Pourquoi la conception d’un câble coaxial se joue bien avant le choix du connecteur
Sur les projets RF, vidéo, télémesure ou instrumentation, le câble coaxial est souvent traité comme un composant catalogue. C’est une erreur coûteuse. Deux câbles annoncés comme « coaxiaux 50 ohms » peuvent avoir des comportements radicalement différents en atténuation, tenue mécanique, stabilité thermique, efficacité de blindage et répétabilité d’assemblage. Dès que la longueur dépasse quelques mètres, que la fréquence grimpe au-dessus de plusieurs centaines de MHz, ou que le câble traverse un environnement industriel bruyant, la conception du câble devient une décision d’ingénierie, pas un simple achat.
Un câble coaxial place un conducteur central au milieu d’un diélectrique, entouré d’un blindage cylindrique et d’une gaine extérieure. Cette géométrie concentrique explique sa capacité à transporter des signaux haute fréquence avec une impédance maîtrisée et une bonne immunité aux perturbations. Les principes de base sont bien décrits par les ressources sur le câble coaxial et l’impédance caractéristique, mais la réussite d’un projet dépend surtout de la manière dont vous traduisez ces principes en exigences de fabrication, de terminaison et de test.
« Sur un câble coaxial, l’erreur classique consiste à acheter une référence pour son impédance nominale et à oublier les deux variables qui cassent les projets : le rayon de courbure réel et la stabilité du blindage après assemblage. À 1 GHz, une petite dérive géométrique peut coûter plus qu’un connecteur premium. »
Ce guide explique comment concevoir un câble coaxial ou un sous-ensemble coaxial robuste, comment arbitrer entre 50 ohms et 75 ohms, comment choisir le diélectrique et le blindage, puis quels tests exiger avant de lancer la série. Si votre équipe développe un assemblage de câbles mixant RF, alimentation et contrôle, ces paramètres doivent être verrouillés dès la définition produit.

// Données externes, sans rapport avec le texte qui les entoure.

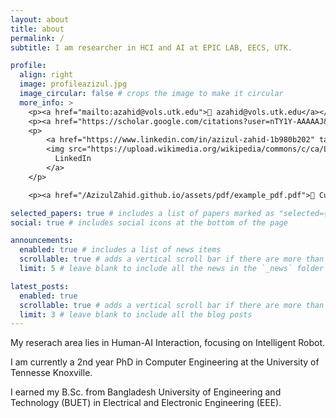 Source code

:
 ```yaml
---
layout: about
title: about
permalink: /
subtitle: I am researcher in HCI and AI at EPIC LAB, EECS, UTK.

profile:
  align: right
  image: profileazizul.jpg
  image_circular: false # crops the image to make it circular
  more_info: >
    <p><a href="mailto:azahid@vols.utk.edu">📧 azahid@vols.utk.edu</a></p>
    <p><a href="https://scholar.google.com/citations?user=nTY1Y-AAAAAJ&hl=en">📚 Google Scholar</a></p>
    <p>
        <a href="https://www.linkedin.com/in/azizul-zahid-1b980b202" target="_blank">
        <img src="https://upload.wikimedia.org/wikipedia/commons/c/ca/LinkedIn_logo_initials.png" alt="LinkedIn" width="20">
          LinkedIn
        </a>
    </p>

    <p><a href="/AzizulZahid.github.io/assets/pdf/example_pdf.pdf">📄 Curriculum Vitae</a></p>

selected_papers: true # includes a list of papers marked as "selected={true}"
social: true # includes social icons at the bottom of the page

announcements:
  enabled: true # includes a list of news items
  scrollable: true # adds a vertical scroll bar if there are more than 3 news items
  limit: 5 # leave blank to include all the news in the `_news` folder

latest_posts:
  enabled: true
  scrollable: true # adds a vertical scroll bar if there are more than 3 new posts items
  limit: 3 # leave blank to include all the blog posts
---
```


My reserach area lies in Human-AI Interaction, focusing on Intelligent Robot.

I am currently a 2nd year PhD in Computer Engineering at the University of Tennesse Knoxville.

I earned my B.Sc. from Bangladesh University of Engineering and Technology (BUET) in Electrical and Electronic Engineering (EEE).

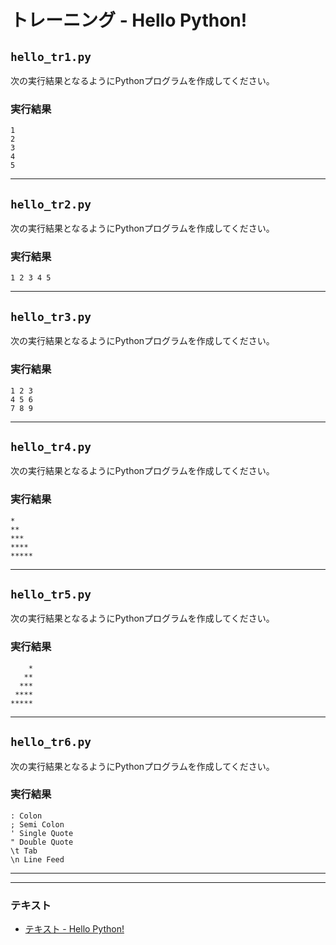 # トレーニング - Hello Python!

## `hello_tr1.py`

次の実行結果となるようにPythonプログラムを作成してください。

### 実行結果

``` 
1
2
3
4
5
```

---

## `hello_tr2.py`

次の実行結果となるようにPythonプログラムを作成してください。

### 実行結果

``` 
1 2 3 4 5
```

---

## `hello_tr3.py`

次の実行結果となるようにPythonプログラムを作成してください。

### 実行結果

``` 
1 2 3
4 5 6
7 8 9
```

---

## `hello_tr4.py`

次の実行結果となるようにPythonプログラムを作成してください。

### 実行結果

``` 
*
**
***
****
*****
```

---

## `hello_tr5.py`

次の実行結果となるようにPythonプログラムを作成してください。

### 実行結果

``` 
    *
   **
  ***
 ****
*****
```

---

## `hello_tr6.py`

次の実行結果となるようにPythonプログラムを作成してください。

### 実行結果

``` 
: Colon
; Semi Colon
' Single Quote
" Double Quote
\t Tab
\n Line Feed
```

---

---

### テキスト

* [テキスト - Hello Python!](../text/01_basic_ex.md)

Les 6 éléments qui définissent vraiment les performances d’un coaxial
La performance d’un câble coaxial repose sur une architecture simple en apparence, mais chaque couche modifie le résultat électrique et mécanique :
| Élément | Choix typiques | Impact principal |
|---|---|---|
| Conducteur central | Cuivre nu, cuivre étamé, acier cuivré, âme toronnée | Joue sur les pertes, la flexibilité et la tenue à la traction |
| Diélectrique | PE solide, PE mousse, PTFE, FEP | Détermine la vélocité, l’impédance et la tenue en température |
| Blindage interne | Feuille alu-polyester, feuille collée, feuille + drain | Améliore la couverture et la stabilité en haute fréquence |
| Tresse | Aluminium ou cuivre, 60 % à 95 % de couverture | Améliore la flexibilité, la robustesse et l’efficacité EMI |
| Gaine extérieure | PVC, PE, PUR, FEP, LSZH | Conditionne l’abrasion, le feu, les produits chimiques et la souplesse |
| Terminaison | SMA, BNC, TNC, FAKRA, N, MCX | Peut dégrader le VSWR si le sertissage et le stripping sont mal maîtrisés |
Cette structure explique pourquoi la conception coaxiale ne doit jamais être séparée du process d’assemblage. Le meilleur câble sur papier peut devenir instable si le dénudage écrase le diélectrique, si la tresse est trop ouverte, ou si le relief de tension n’est pas défini. Les règles de fixation décrites dans notre guide sur la conception des reliefs de tension s’appliquent pleinement aux sous-ensembles coaxiaux.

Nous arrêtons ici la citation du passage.